In the UK, the Financial Conduct Authority (FCA, also punished executives for profiting from private information. The most recent case is Mohammed Zina vs FCA, where the analyst attempted to profit from mergers and acquisition cases.

There are thousands of insider trading convictions and cases around the world. Undoubtedly insider trading is an ongoing problem. Securities regulators in many countries are reducing this problem with strict regulations about insider trading. For example, the SEC Rule 10b-1 has strict rules about when executives can buy and sell shares during sensitive periods. In the UK, senior executives have to file notices under the Market Abuse Regulations (MAR).

The interesting question is this. Once the insider buying and selling information is publicly made, can investors actually profit from this information?

How should we harness the power of insider knowledge?

Given that most public companies are adhering to securities regulations, most executives are required to file their trading activities.

Once this data is out, many analytics companies hover up these filings and create some form of data trends for investors. This excellent insider trading activity from shows how these transactions are grouped together.

For example, over the last few weeks, many insiders are selling Salesforce (CRM) stock, the tech company. A total of 36 trades were transacted (see below). A further investigation of these transactions shows that many traders were connected to the CEO divesting his stake and directors selling post-vesting.

In other words, these sales have nothing to do with the performance of the underlying company.
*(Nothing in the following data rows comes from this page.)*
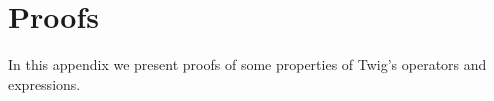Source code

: 
\chapter{Proofs}

In this appendix we present proofs of some properties of Twig's
operators and expressions.



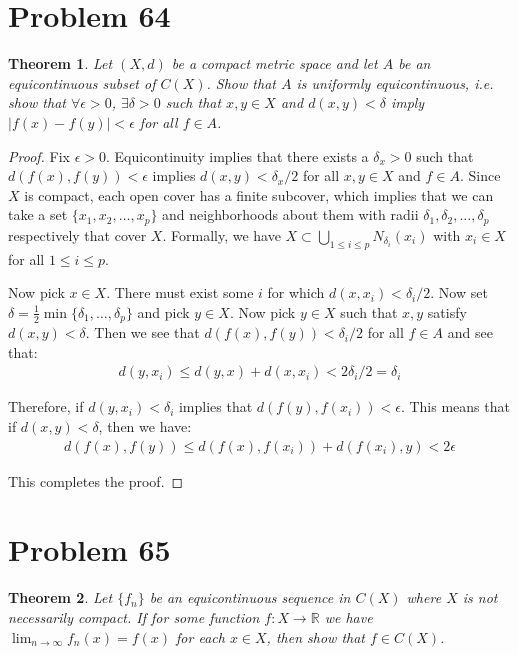 \documentclass[psamsfonts]{amsart}
\newtheorem{thm}{Theorem}[section]
\theoremstyle{definition}
\theoremstyle{remark}
\numberwithin{equation}{section}
\begin{document}
\section{Problem 64}

\begin{thm}
Let $(X,d)$ be a compact metric space and let $A$ be an equicontinuous subset of $C(X)$. Show that $A$ is uniformly equicontinuous, i.e. show that $\forall \epsilon > 0$, $\exists \delta > 0$ such that $x,y \in X$ and $d(x,y) < \delta$ imply $|f(x) - f(y)| < \epsilon$ for all $f \in A$. 
\end{thm}

\begin{proof}
Fix $\epsilon > 0$. Equicontinuity implies that there exists a $\delta_x >0$ such that $d(f(x) ,f(y)) < \epsilon$ implies $d(x,y) < \delta_x/2$ for all $x,y \in X$ and $f \in A$. Since $X$ is compact, each open cover has a finite subcover, which implies that we can take a set $\{ x_1, x_2, \ldots, x_p \}$ and neighborhoods about them with radii $\delta_1, \delta_2, \ldots, \delta_p$ respectively that cover $X$. Formally, we have $X \subset \bigcup_{1 \leq i \leq p} N_{\delta_i}(x_i)$ with $x_i \in X$ for all $1 \leq i \leq p$. 

Now pick $x \in X$. There must exist some $i$ for which $d(x,x_i) < \delta_i/2$. Now set $\delta = \frac{1}{2} \min \{ \delta_1, \ldots, \delta_p \}$ and pick $y \in X$. Now pick $y \in X$ such that $x,y$ satisfy $d(x,y) < \delta$. Then we see that $d(f(x),f(y)) < \delta_i/2$ for all $f \in A$ and see that:
\begin{eqnarray}
d(y,x_i) \leq d(y,x) + d(x,x_i) < 2 \delta_i/2 = \delta_i
\end{eqnarray}

Therefore, if $d(y,x_i) < \delta_i$ implies that $d(f(y),f(x_i)) < \epsilon$. This means that if $d(x,y) < \delta$, then we have:
\begin{eqnarray}
d(f(x),f(y)) \leq d(f(x),f(x_i)) + d(f(x_i),y) < 2 \epsilon
\end{eqnarray}

This completes the proof.
\end{proof}

\section{Problem 65}

\begin{thm}
Let $\{ f_n \}$ be an equicontinuous sequence in $C(X)$ where $X$ is not necessarily compact. If for some function $f: X \to \mathbb{R}$ we have $\lim_{n \to \infty} f_n(x) = f(x)$ for each $x \in X$, then show that $f \in C(X)$. 
\end{thm}
\end{document}
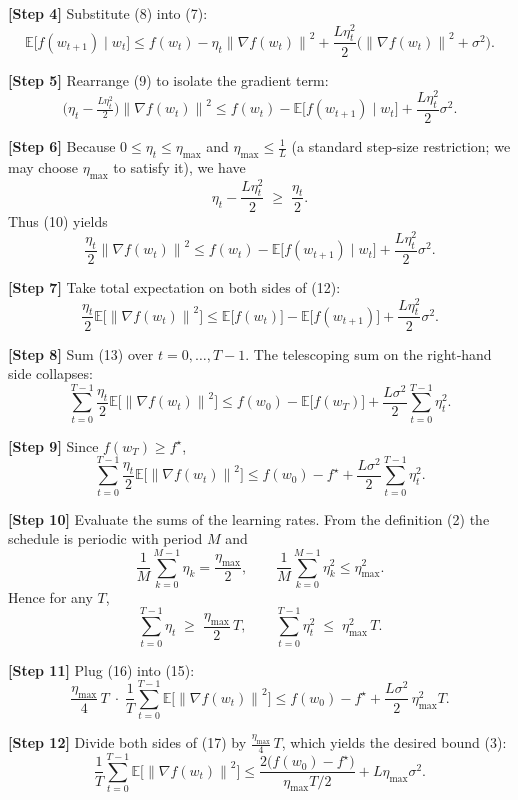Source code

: \documentclass{article}
\newcommand{\E}{\mathbb{E}}
\newcommand{\norm}[1]{\left\lVert #1 \right\rVert}
\begin{document}
\noindent\textbf{[Step 4]} Substitute (8) into (7):
\[
\E\!\bigl[f(w_{t+1})\mid w_t\bigr]
\le f(w_t)-\eta_t\norm{\nabla f(w_t)}^{2}
+\frac{L\eta_t^{2}}{2}\bigl(\norm{\nabla f(w_t)}^{2}+\sigma^{2}\bigr).
\tag{9}
\]

\noindent\textbf{[Step 5]} Rearrange (9) to isolate the gradient term:
\[
\bigl(\eta_t-\tfrac{L\eta_t^{2}}{2}\bigr)\norm{\nabla f(w_t)}^{2}
\le f(w_t)-\E\!\bigl[f(w_{t+1})\mid w_t\bigr]
+\frac{L\eta_t^{2}}{2}\sigma^{2}.
\tag{10}
\]

\noindent\textbf{[Step 6]} Because $0\le\eta_t\le\eta_{\max}$ and
$\eta_{\max}\le\frac{1}{L}$ (a standard step‑size restriction; we may
choose $\eta_{\max}$ to satisfy it), we have
\[
\eta_t-\frac{L\eta_t^{2}}{2}\;\ge\;\frac{\eta_t}{2}.
\tag{11}
\]
Thus (10) yields
\[
\frac{\eta_t}{2}\norm{\nabla f(w_t)}^{2}
\le f(w_t)-\E\!\bigl[f(w_{t+1})\mid w_t\bigr]
+\frac{L\eta_t^{2}}{2}\sigma^{2}.
\tag{12}
\]

\noindent\textbf{[Step 7]} Take total expectation on both sides of (12):
\[
\frac{\eta_t}{2}\E\!\bigl[\norm{\nabla f(w_t)}^{2}\bigr]
\le \E\!\bigl[f(w_t)\bigr]-\E\!\bigl[f(w_{t+1})\bigr]
+\frac{L\eta_t^{2}}{2}\sigma^{2}.
\tag{13}
\]

\noindent\textbf{[Step 8]} Sum (13) over $t=0,\dots,T-1$.
The telescoping sum on the right‑hand side collapses:
\[
\sum_{t=0}^{T-1}\frac{\eta_t}{2}\E\!\bigl[\norm{\nabla f(w_t)}^{2}\bigr]
\le f(w_0)-\E\!\bigl[f(w_T)\bigr]
+\frac{L\sigma^{2}}{2}\sum_{t=0}^{T-1}\eta_t^{2}.
\tag{14}
\]

\noindent\textbf{[Step 9]} Since $f(w_T)\ge f^{\star}$,
\[
\sum_{t=0}^{T-1}\frac{\eta_t}{2}\E\!\bigl[\norm{\nabla f(w_t)}^{2}\bigr]
\le f(w_0)-f^{\star}
+\frac{L\sigma^{2}}{2}\sum_{t=0}^{T-1}\eta_t^{2}.
\tag{15}
\]

\noindent\textbf{[Step 10]} Evaluate the sums of the learning rates.
From the definition (2) the schedule is periodic with period $M$ and
\[
\frac{1}{M}\sum_{k=0}^{M-1}\eta_k
= \frac{\eta_{\max}}{2},
\qquad
\frac{1}{M}\sum_{k=0}^{M-1}\eta_k^{2}
\le \eta_{\max}^{2}.
\]
Hence for any $T$,
\[
\sum_{t=0}^{T-1}\eta_t \;\ge\; \frac{\eta_{\max}}{2}\,T,
\qquad
\sum_{t=0}^{T-1}\eta_t^{2}\;\le\; \eta_{\max}^{2}\,T.
\tag{16}
\]

\noindent\textbf{[Step 11]} Plug (16) into (15):
\[
\frac{\eta_{\max}}{4}\,T\;
\cdot\;
\frac{1}{T}\sum_{t=0}^{T-1}\E\!\bigl[\norm{\nabla f(w_t)}^{2}\bigr]
\le f(w_0)-f^{\star}
+\frac{L\sigma^{2}}{2}\,\eta_{\max}^{2}T.
\tag{17}
\]

\noindent\textbf{[Step 12]} Divide both sides of (17) by $\frac{\eta_{\max}}{4}\,T$,
which yields the desired bound (3):
\[
\frac{1}{T}\sum_{t=0}^{T-1}\E\!\bigl[\norm{\nabla f(w_t)}^{2}\bigr]
\le
\frac{2\bigl(f(w_0)-f^{\star}\bigr)}{\eta_{\max}T/2}
+L\eta_{\max}\sigma^{2}.
\tag{18}
\]
\end{document}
Another example of a major shareholder selling of his company is (AMZN). Jeff Bezos, the former long-time CEO of the internet-based company, sold $8.5 billion of Amazon’s stock to focus on other activities. But this did not crater the tech stock price. In fact, prices have rallied further since his selling to near all-time highs (see below).
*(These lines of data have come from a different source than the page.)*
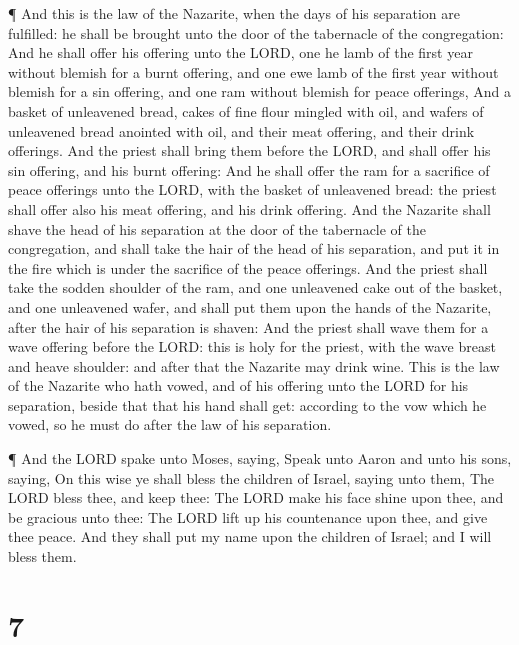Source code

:  ¶ And this is the law of the Nazarite, when the days of
his separation are fulfilled: he shall be brought unto the door of the
tabernacle of the congregation:  And he shall offer his
offering unto the LORD, one he lamb of the first year without blemish
for a burnt offering, and one ewe lamb of the first year without blemish
for a sin offering, and one ram without blemish for peace offerings,
 And a basket of unleavened bread, cakes of fine flour
mingled with oil, and wafers of unleavened bread anointed with oil, and
their meat offering, and their drink offerings.  And the
priest shall bring them before the LORD, and shall offer his sin
offering, and his burnt offering:  And he shall offer the
ram for a sacrifice of peace offerings unto the LORD, with the basket of
unleavened bread: the priest shall offer also his meat offering, and his
drink offering.  And the Nazarite shall shave the head of
his separation at the door of the tabernacle of the congregation, and
shall take the hair of the head of his separation, and put it in the
fire which is under the sacrifice of the peace offerings. 
And the priest shall take the sodden shoulder of the ram, and one
unleavened cake out of the basket, and one unleavened wafer, and shall
put them upon the hands of the Nazarite, after the hair of his
separation is shaven:  And the priest shall wave them for a
wave offering before the LORD: this is holy for the priest, with the
wave breast and heave shoulder: and after that the Nazarite may drink
wine.  This is the law of the Nazarite who hath vowed, and
of his offering unto the LORD for his separation, beside that that his
hand shall get: according to the vow which he vowed, so he must do after
the law of his separation.

 ¶ And the LORD spake unto Moses, saying, 
Speak unto Aaron and unto his sons, saying, On this wise ye shall bless
the children of Israel, saying unto them,  The LORD bless
thee, and keep thee:  The LORD make his face shine upon
thee, and be gracious unto thee:  The LORD lift up his
countenance upon thee, and give thee peace.  And they shall
put my name upon the children of Israel; and I will bless them.

\hypertarget{section-6}{%
\section{7}\label{section-6}}

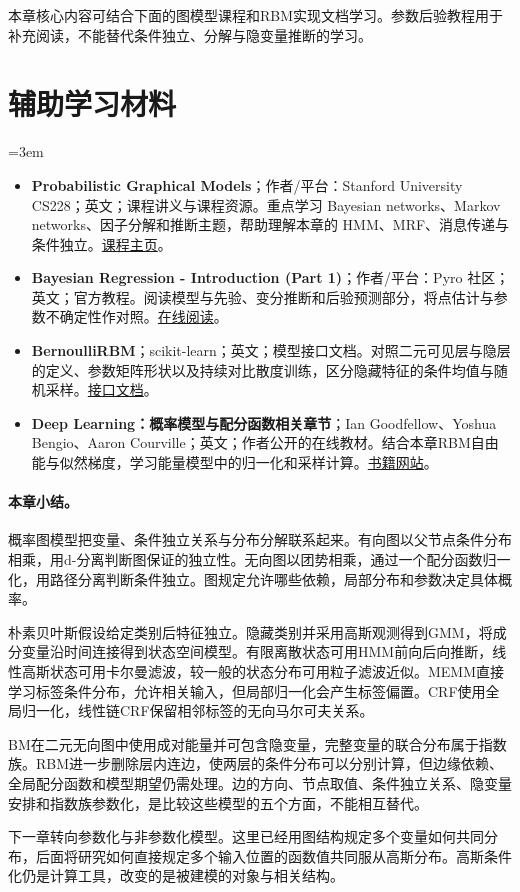 本章核心内容可结合下面的图模型课程和RBM实现文档学习。参数后验教程用于补充阅读，不能替代条件独立、分解与隐变量推断的学习。
\section*{辅助学习材料}
\begingroup
\emergencystretch=3em
\begin{itemize}
\item \textbf{Probabilistic Graphical Models}；作者/平台：Stanford University CS228；英文；课程讲义与课程资源。重点学习 Bayesian networks、Markov networks、因子分解和推断主题，帮助理解本章的 HMM、MRF、消息传递与条件独立。\href{https://ermongroup.github.io/cs228/}{课程主页}。
\item \textbf{Bayesian Regression - Introduction (Part 1)}；作者/平台：Pyro 社区；英文；官方教程。阅读模型与先验、变分推断和后验预测部分，将点估计与参数不确定性作对照。\href{https://pyro.ai/examples/bayesian\_regression.html}{在线阅读}。
\item \textbf{BernoulliRBM}；scikit-learn；英文；模型接口文档。对照二元可见层与隐层的定义、参数矩阵形状以及持续对比散度训练，区分隐藏特征的条件均值与随机采样。\href{https://scikit-learn.org/stable/modules/generated/sklearn.neural\_network.BernoulliRBM.html}{接口文档}。
\item \textbf{Deep Learning：概率模型与配分函数相关章节}；Ian Goodfellow、Yoshua Bengio、Aaron Courville；英文；作者公开的在线教材。结合本章RBM自由能与似然梯度，学习能量模型中的归一化和采样计算。\href{https://www.deeplearningbook.org/}{书籍网站}。
\end{itemize}
\endgroup
\paragraph{本章小结。}
概率图模型把变量、条件独立关系与分布分解联系起来。有向图以父节点条件分布相乘，用d-分离判断图保证的独立性。无向图以团势相乘，通过一个配分函数归一化，用路径分离判断条件独立。图规定允许哪些依赖，局部分布和参数决定具体概率。

朴素贝叶斯假设给定类别后特征独立。隐藏类别并采用高斯观测得到GMM，将成分变量沿时间连接得到状态空间模型。有限离散状态可用HMM前向后向推断，线性高斯状态可用卡尔曼滤波，较一般的状态分布可用粒子滤波近似。MEMM直接学习标签条件分布，允许相关输入，但局部归一化会产生标签偏置。CRF使用全局归一化，线性链CRF保留相邻标签的无向马尔可夫关系。

BM在二元无向图中使用成对能量并可包含隐变量，完整变量的联合分布属于指数族。RBM进一步删除层内连边，使两层的条件分布可以分别计算，但边缘依赖、全局配分函数和模型期望仍需处理。边的方向、节点取值、条件独立关系、隐变量安排和指数族参数化，是比较这些模型的五个方面，不能相互替代。

下一章转向参数化与非参数化模型。这里已经用图结构规定多个变量如何共同分布，后面将研究如何直接规定多个输入位置的函数值共同服从高斯分布。高斯条件化仍是计算工具，改变的是被建模的对象与相关结构。
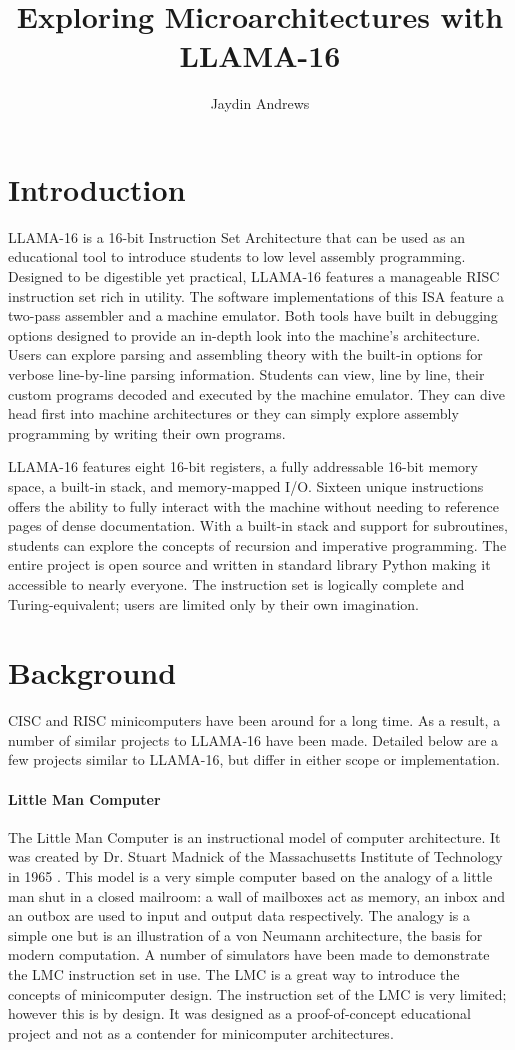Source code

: \documentclass[man,hidelinks,floatsintext]{apa7}
\title{Exploring Microarchitectures with LLAMA-16}
\author{Jaydin Andrews}
\begin{document}
\maketitle
\section{Introduction}
LLAMA-16 is a 16-bit Instruction Set Architecture that can be used as an educational tool to introduce students to low level assembly programming. Designed to be digestible yet practical, LLAMA-16 features a manageable RISC instruction set rich in utility. The software implementations of this ISA feature a two-pass assembler and a machine emulator. Both tools have built in debugging options designed to provide an in-depth look into the machine's architecture. Users can explore parsing and assembling theory with the built-in options for verbose line-by-line parsing information. Students can view, line by line, their custom programs decoded and executed by the machine emulator. They can dive head first into machine architectures or they can simply explore assembly programming by writing their own programs.\par
LLAMA-16 features eight 16-bit registers, a fully addressable 16-bit memory space, a built-in stack, and memory-mapped I/O. Sixteen unique instructions offers the ability to fully interact with the machine without needing to reference pages of dense documentation. With a built-in stack and support for subroutines, students can explore the concepts of recursion and imperative programming. The entire project is open source and written in standard library Python making it accessible to nearly everyone. The instruction set is logically complete and Turing-equivalent; users are limited only by their own imagination.
\section{Background}
CISC and RISC minicomputers have been around for a long time. As a result, a number of similar projects to LLAMA-16 have been made. Detailed below are a few projects similar to LLAMA-16, but differ in either scope or implementation.
\paragraph{Little Man Computer}
The Little Man Computer is an instructional model of computer architecture. It was created by Dr. Stuart Madnick of the Massachusetts Institute of Technology in 1965 \parencite{lmc}. This model is a very simple computer based on the analogy of a little man shut in a closed mailroom: a wall of mailboxes act as memory, an inbox and an outbox are used to input and output data respectively. The analogy is a simple one but is an illustration of a von Neumann architecture, the basis for modern computation. A number of simulators have been made to demonstrate the LMC instruction set in use. The LMC is a great way to introduce the concepts of minicomputer design. The instruction set of the LMC is very limited; however this is by design. It was designed as a proof-of-concept educational project and not as a contender for minicomputer architectures.
\end{document}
Based on the above transaction activities, there are four general observations that I infer from insider buying and selling:

One, insider activity data are only useful at times. Many executives are paid in shares and as soon as they are allowed to sell, many will cash in. This reflects nothing significant on the performance of the company.
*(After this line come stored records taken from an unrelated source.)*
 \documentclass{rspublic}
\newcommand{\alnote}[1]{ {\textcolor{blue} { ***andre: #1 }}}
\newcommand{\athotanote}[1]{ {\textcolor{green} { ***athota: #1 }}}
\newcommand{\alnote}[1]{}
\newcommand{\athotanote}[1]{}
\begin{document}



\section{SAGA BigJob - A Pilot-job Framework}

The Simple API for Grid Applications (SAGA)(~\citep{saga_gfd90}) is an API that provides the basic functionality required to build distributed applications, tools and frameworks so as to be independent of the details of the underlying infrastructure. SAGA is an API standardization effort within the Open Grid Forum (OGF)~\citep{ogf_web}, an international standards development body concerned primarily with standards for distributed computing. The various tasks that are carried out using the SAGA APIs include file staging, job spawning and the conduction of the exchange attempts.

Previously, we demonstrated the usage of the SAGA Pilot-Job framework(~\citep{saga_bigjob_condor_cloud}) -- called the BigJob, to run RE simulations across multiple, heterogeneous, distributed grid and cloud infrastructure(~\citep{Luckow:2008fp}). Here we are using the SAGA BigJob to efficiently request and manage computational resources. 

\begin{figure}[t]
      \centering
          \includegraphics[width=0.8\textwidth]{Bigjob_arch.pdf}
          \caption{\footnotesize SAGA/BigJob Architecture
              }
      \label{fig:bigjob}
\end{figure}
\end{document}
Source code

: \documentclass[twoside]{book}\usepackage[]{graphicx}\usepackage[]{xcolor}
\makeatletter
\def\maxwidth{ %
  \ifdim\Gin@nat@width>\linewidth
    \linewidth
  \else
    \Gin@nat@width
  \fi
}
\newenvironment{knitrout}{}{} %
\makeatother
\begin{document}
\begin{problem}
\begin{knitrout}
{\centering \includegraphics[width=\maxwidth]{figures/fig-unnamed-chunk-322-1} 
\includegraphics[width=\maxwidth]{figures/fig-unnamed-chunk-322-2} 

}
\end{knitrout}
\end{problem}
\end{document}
Two, the predictive power of insider activities on share prices also varies over time. If a divestment program from a major shareholder is announced, it may or may not rock a share depending on the context. However, if a long-term major shareholder suddenly increases his/her stake significantly, then it may be worthwhile to take notice.

Three, I would pay attention to the share price of a stock since insider trading is a difficult activity to mask. All these transactions will eventually reflect on the price movements.

For example, whenever insiders start to acquire vast quantities of shares, this will immediately increase the buying pressure of a stock and push up the share price. Similarly, if executives and shareholders start dumping stock, then selling pressure exerts a downward movement on share prices.

Hence, if you pay attention to a stock’s share price and become proficient in reading its price charts (old timers call this ‘tape reading’), then you’ll be alerted to this potential buying. And if this increase in buying pressure coincides with insider transactions, it makes the security more interesting.

Four, insider transaction data needs to be used in conjunction to other factors, such as sector earnings or valuation. A CEO buying shares doesn’t mean that the company will not encounter further financial troubles down the road – and vice versa.

In conclusion, while it is true that insiders have better knowledge of the company than the public, one needs to be careful in following their transactions. After all, the market is a weighing machine that will eventually reflect the true value of a company.